[consulting] RE : Drupal Certification

fgm fgm at osinet.fr
Tue Sep 29 06:24:16 UTC 2009


Actually, asking for just a tiny bit of code to solve a simple question can go a long way towards getting an idea of a dev's level.

I've recently auditioned a number of candidates for a job on a biggish site I'm leading dev on, and when tasked with something very basic like properly listing some nodes, most candidates, who all had over one year Drupal coding experience, did from one "error" per line to one error every other line. In most cases, code would have run, but did not correctly answer the question, did not use Drupal mechanisms, or introduced security weaknesses, often combining all three

The catch, of course, is that this applies only to prospective developers, and many site builders don't really need to develop.

________________________________________
De : consulting-bounces at drupal.org [consulting-bounces at drupal.org] de la part de Rian B [rizenb at gmail.com]
Date d'envoi : mardi 29 septembre 2009 07:47
À : A list for Drupal consultants and Drupal service/hosting providers
Objet : Re: [consulting] Drupal Certification

Sounds like we have enough good ideas in this thread to just do the thing better than any other certification program ever has. I just don't understand what you'd grade anyway.  Module familiarity? Theme dev? Module Dev?  I honestly question the possibility of even being able to grade a person's coding skills.  There are a lot of intangibles involved. Variables too. Intangibles and Variables. Even some intangible variables.

Maybe a better idea would be a site specific validator type service? Using developers as judges of other developers sites?  That's taking drupal dev to a whole new level.

=P

On Wed, Aug 12, 2009 at 8:08 AM, Sheryl <gubydala at his.com<mailto:gubydala at his.com>> wrote:
Jeff Greenberg wrote:

> So with development, even though I give a nod to the fact that sooner or
> later there will be Drupal certification, I again question the value.
> You can assure a minimal amount of knowledge. Unlike being in the middle
> of a nursing day, a developer could easily look up the information, if
> ever needed, from the exam.

My objection to the sysadmin-oriented certification exams is much the same.

A few years ago I had a technical interview which IMO was much better than
anything I have seen in certification sample tests.  It was all about
problem solving.  Over an hour or two I was given some of the usual trivia
questions (which ports do SMTP, ssh and ftp run on, that sort of thing)
but the interesting part was being presented a number of scenarios and
asked about how I would go about tracking down the problem.  Some were
chosen specifically to put me unfamiliar situations.  For example, the
interviewer knew that I had MySQL experience but not Oracle.  He gave me a
long Oracle log from one of their real-life incidents that showed a
cascade of error messages and asked me where I'd start problem-solving.  I
speculated correctly that most of the errors were fallout from an apparent
login problem in the first page of output.

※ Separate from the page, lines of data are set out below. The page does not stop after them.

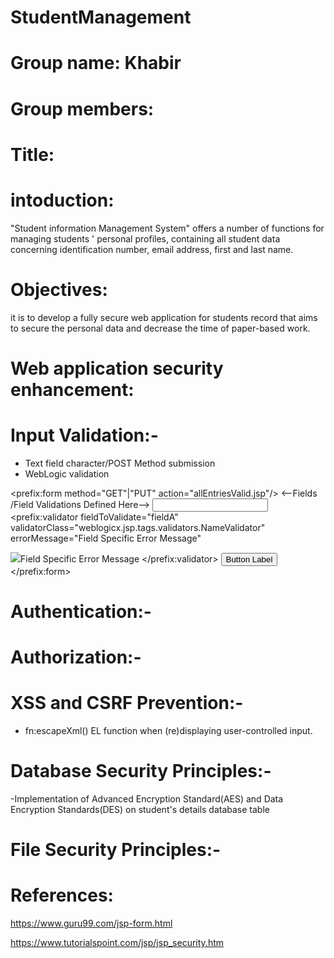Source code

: # StudentManagement

# Group name: Khabir
# Group members: 



# Title:

# intoduction:
"Student information Management System" offers a number of functions for managing students ' personal profiles, containing all student data concerning identification number, email address, first and last name.

# Objectives: 
it is to develop a fully secure web application for students record that aims to secure the personal data and decrease the time of paper-based work.

# Web application security enhancement: 

# Input Validation:-
- Text field character/POST Method submission
- WebLogic validation 

<prefix:form method="GET"|"PUT" action="allEntriesValid.jsp"/>
<--Fields /Field Validations Defined Here-->
<input type="text" name="fieldA" >
<prefix:validator fieldToValidate="fieldA"
validatorClass="weblogicx.jsp.tags.validators.NameValidator"
errorMessage="Field Specific Error Message"
>
<img src="image.gif">Field Specific Error Message
</prefix:validator>
<input type="submit" value="Button Label">
</prefix:form>

# Authentication:-


# Authorization:-


# XSS and CSRF Prevention:-
- fn:escapeXml() EL function when (re)displaying user-controlled input. 

# Database Security Principles:-
-Implementation of Advanced Encryption Standard(AES) and Data Encryption Standards(DES) on student's details database table

# File Security Principles:-




# References:
https://www.guru99.com/jsp-form.html

https://www.tutorialspoint.com/jsp/jsp_security.htm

> I guess I'm saying that the difference between a low score and a high
> score on a certification exam for a software person is academic, and
> really doesn't speak to whether they can deal with clients, their specs,
> digesting their business need, or turning out a function let alone an
> app or site.

I agree.  It also doesn't speak to how long it took them to pick up the
skills you're testing them for or how long it would take them to learn
something new if there's a business need for that.